WHAT IS BEING ASKED >>
Give the number of lines in these entries that contain the string "textbf", with no further comment.
◆ ◆ ◆ ◆ ◆ ◆ ◆
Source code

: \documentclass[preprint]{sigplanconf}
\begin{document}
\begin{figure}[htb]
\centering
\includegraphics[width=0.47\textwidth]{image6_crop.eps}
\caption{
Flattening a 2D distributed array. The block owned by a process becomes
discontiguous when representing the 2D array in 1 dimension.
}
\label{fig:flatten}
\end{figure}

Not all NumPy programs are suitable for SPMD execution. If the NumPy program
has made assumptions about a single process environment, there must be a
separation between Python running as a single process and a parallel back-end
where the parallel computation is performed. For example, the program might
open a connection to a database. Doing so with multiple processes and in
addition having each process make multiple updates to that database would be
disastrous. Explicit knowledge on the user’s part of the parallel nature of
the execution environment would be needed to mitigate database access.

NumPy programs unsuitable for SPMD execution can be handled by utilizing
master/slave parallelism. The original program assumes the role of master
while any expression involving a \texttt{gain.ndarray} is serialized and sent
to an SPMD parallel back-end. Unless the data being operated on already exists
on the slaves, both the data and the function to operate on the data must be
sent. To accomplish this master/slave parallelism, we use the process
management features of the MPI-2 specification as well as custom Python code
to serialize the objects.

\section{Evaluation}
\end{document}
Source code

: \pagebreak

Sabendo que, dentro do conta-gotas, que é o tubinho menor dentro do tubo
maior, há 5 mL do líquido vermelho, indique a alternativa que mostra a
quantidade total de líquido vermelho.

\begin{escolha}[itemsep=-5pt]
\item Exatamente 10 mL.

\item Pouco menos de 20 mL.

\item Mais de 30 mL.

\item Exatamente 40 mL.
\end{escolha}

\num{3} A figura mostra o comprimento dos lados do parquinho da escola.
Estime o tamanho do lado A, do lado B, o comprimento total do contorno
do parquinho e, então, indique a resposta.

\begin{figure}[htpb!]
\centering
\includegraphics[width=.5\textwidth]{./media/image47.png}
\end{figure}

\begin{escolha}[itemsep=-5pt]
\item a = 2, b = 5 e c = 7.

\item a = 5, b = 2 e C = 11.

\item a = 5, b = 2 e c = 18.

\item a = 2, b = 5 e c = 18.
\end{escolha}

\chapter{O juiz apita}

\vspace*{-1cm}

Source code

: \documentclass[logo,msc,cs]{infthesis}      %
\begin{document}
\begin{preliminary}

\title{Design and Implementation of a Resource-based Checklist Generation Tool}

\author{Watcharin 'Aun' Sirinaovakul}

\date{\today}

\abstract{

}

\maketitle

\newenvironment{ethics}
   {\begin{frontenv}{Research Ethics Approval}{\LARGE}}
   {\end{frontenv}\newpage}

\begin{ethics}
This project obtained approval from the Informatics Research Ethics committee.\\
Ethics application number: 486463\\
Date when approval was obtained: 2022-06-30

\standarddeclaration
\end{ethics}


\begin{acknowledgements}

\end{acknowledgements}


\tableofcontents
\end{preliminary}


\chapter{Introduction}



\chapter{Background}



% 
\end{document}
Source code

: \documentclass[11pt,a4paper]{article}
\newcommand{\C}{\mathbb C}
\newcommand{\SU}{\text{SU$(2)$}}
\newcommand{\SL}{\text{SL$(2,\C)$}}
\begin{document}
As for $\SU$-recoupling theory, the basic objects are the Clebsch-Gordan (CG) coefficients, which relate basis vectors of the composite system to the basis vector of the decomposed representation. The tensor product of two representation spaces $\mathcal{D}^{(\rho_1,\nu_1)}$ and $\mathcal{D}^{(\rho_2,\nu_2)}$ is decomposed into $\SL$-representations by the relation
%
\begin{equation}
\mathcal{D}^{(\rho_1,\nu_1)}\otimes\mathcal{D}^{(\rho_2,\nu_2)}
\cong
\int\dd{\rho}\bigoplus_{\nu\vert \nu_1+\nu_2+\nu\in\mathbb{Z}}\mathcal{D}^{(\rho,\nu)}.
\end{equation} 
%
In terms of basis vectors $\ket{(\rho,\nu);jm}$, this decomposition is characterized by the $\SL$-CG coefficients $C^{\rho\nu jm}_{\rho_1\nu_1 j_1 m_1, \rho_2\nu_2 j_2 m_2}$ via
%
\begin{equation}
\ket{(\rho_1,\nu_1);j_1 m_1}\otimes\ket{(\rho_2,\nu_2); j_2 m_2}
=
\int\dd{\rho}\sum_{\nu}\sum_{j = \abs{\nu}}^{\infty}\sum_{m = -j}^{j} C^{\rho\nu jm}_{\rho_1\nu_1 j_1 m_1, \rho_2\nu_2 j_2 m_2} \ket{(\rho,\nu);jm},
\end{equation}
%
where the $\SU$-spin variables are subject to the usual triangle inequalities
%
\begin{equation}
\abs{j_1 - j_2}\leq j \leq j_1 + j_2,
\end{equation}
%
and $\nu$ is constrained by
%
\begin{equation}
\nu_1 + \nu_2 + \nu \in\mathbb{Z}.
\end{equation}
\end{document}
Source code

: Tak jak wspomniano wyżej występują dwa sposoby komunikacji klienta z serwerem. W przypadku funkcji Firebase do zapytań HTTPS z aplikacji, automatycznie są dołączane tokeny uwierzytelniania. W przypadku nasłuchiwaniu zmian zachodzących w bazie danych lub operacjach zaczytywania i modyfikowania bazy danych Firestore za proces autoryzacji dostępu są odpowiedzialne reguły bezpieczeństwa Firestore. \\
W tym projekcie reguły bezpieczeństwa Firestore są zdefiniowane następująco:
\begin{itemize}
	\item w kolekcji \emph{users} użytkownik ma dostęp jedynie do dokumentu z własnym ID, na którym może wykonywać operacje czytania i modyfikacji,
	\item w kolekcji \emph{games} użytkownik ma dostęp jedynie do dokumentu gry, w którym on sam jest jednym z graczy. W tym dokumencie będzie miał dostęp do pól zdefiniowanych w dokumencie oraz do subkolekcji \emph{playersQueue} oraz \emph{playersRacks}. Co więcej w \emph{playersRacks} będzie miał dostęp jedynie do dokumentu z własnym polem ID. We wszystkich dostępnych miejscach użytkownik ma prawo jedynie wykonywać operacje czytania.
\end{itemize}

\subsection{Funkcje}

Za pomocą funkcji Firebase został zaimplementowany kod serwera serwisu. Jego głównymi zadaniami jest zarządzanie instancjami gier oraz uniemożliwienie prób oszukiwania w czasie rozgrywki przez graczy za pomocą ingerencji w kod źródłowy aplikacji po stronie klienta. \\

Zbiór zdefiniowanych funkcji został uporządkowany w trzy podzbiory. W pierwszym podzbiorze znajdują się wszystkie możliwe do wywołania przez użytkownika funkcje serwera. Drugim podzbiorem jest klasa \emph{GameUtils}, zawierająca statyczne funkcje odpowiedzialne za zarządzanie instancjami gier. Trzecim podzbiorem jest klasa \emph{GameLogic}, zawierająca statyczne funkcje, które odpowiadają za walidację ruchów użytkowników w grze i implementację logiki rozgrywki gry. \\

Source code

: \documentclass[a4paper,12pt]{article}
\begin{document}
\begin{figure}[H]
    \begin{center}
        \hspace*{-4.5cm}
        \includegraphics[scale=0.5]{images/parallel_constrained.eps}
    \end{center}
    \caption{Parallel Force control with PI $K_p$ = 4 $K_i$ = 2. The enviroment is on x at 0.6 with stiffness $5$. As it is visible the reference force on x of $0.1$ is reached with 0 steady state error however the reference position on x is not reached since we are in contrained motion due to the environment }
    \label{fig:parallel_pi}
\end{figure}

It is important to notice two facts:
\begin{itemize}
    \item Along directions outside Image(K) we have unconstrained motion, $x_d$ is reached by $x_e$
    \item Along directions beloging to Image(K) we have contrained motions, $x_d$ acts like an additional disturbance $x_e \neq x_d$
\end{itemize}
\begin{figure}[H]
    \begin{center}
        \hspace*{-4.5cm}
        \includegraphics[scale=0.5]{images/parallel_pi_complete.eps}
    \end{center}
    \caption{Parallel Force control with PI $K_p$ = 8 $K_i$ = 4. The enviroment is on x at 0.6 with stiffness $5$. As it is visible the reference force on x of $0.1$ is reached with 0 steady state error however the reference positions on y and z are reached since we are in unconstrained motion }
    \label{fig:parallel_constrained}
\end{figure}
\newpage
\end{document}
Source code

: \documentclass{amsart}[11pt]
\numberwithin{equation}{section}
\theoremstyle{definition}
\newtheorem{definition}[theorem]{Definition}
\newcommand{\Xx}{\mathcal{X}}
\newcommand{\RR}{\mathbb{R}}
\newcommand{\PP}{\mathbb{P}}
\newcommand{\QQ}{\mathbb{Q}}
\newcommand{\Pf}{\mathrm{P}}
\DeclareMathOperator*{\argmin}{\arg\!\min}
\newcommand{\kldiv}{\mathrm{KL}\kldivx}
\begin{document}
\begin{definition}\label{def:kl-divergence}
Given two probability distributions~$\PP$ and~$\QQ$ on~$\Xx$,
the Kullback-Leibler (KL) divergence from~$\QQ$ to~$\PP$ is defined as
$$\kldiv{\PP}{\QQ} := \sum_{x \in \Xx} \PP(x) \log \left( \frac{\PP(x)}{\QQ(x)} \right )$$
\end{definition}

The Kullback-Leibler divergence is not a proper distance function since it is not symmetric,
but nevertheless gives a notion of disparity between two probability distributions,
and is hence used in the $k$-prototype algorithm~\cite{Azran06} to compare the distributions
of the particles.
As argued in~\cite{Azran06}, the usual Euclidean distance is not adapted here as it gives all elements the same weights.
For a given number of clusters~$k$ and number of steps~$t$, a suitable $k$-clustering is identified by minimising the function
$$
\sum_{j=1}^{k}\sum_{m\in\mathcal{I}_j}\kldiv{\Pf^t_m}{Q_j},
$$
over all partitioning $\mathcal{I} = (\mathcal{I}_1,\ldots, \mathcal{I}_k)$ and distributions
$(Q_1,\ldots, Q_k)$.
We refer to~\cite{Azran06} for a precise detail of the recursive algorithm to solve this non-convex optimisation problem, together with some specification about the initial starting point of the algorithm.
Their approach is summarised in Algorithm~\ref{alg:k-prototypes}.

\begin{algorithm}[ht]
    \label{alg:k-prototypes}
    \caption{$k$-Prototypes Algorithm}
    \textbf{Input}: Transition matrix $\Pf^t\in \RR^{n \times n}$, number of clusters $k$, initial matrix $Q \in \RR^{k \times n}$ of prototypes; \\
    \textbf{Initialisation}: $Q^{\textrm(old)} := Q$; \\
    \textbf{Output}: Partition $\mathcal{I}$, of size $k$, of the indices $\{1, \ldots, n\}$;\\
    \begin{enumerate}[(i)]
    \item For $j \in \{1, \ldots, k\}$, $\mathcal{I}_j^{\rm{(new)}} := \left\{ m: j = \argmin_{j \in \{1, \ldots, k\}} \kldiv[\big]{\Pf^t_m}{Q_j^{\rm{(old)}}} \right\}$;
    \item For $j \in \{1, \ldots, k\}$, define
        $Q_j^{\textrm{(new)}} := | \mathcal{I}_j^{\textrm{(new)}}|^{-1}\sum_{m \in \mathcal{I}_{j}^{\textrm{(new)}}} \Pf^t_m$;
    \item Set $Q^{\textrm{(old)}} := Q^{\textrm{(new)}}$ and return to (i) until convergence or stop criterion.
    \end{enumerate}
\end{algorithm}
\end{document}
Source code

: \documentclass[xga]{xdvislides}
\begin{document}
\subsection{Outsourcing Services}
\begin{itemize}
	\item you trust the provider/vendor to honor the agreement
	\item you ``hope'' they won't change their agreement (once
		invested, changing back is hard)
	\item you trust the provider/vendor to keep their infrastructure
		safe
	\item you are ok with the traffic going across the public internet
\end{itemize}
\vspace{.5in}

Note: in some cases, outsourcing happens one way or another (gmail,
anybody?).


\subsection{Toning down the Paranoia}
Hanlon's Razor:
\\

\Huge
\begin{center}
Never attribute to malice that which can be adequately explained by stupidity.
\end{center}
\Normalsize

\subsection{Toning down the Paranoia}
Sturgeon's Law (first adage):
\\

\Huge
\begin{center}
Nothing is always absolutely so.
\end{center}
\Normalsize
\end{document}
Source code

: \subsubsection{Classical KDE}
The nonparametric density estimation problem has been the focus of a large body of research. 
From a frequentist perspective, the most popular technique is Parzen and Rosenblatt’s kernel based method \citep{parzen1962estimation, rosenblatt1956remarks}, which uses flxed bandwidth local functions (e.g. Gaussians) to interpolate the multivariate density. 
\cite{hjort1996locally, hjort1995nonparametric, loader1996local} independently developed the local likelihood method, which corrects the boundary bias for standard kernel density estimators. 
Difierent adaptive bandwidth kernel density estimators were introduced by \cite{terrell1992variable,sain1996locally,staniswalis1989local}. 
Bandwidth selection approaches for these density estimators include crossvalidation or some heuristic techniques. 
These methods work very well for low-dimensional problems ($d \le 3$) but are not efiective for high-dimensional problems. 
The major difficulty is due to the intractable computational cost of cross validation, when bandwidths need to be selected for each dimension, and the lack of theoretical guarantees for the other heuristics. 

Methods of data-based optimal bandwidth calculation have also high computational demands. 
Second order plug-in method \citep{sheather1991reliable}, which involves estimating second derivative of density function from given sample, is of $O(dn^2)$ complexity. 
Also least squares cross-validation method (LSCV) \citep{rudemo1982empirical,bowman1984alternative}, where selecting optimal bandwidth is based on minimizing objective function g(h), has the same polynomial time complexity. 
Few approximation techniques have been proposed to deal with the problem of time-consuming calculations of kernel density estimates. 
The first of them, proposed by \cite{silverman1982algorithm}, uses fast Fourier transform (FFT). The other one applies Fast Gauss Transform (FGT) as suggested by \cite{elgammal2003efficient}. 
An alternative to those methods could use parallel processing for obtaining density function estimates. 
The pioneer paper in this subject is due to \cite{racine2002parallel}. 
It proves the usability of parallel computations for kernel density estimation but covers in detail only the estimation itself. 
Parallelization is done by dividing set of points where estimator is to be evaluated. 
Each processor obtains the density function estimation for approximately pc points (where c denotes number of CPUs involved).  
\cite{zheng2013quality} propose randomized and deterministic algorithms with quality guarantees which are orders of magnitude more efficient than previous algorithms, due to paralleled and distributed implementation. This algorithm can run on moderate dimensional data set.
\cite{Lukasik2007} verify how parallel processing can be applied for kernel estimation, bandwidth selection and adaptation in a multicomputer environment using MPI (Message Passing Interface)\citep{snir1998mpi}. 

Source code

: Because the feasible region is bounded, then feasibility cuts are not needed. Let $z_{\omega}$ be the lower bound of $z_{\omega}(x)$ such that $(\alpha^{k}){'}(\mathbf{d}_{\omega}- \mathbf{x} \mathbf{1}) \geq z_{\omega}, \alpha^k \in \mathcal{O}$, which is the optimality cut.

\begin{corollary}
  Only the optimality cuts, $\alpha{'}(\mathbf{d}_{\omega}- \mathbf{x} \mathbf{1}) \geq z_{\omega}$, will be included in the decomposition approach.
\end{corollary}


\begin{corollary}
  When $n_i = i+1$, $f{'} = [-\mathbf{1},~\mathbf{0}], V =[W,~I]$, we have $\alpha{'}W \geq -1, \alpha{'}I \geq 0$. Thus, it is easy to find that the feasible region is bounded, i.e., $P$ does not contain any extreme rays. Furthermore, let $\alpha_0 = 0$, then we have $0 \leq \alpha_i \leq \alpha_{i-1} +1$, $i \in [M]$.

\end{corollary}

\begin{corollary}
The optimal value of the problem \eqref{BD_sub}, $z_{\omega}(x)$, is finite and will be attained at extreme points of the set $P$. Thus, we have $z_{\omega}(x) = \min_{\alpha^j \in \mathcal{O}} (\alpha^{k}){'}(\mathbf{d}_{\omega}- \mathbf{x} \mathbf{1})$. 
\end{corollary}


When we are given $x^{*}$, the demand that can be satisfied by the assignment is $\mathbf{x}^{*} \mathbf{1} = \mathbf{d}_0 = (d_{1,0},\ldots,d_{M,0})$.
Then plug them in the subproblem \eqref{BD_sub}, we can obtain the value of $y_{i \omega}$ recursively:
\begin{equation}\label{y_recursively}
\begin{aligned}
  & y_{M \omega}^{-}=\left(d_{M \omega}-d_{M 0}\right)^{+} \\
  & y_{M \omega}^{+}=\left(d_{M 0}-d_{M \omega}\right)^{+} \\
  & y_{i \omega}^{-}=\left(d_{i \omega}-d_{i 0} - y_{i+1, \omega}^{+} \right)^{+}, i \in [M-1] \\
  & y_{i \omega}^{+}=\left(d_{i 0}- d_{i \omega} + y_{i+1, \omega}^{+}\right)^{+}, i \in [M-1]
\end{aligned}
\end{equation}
◆ ◆ ◆ ◆ ◆ ◆ ◆
EXERCISE ANSWER >>
3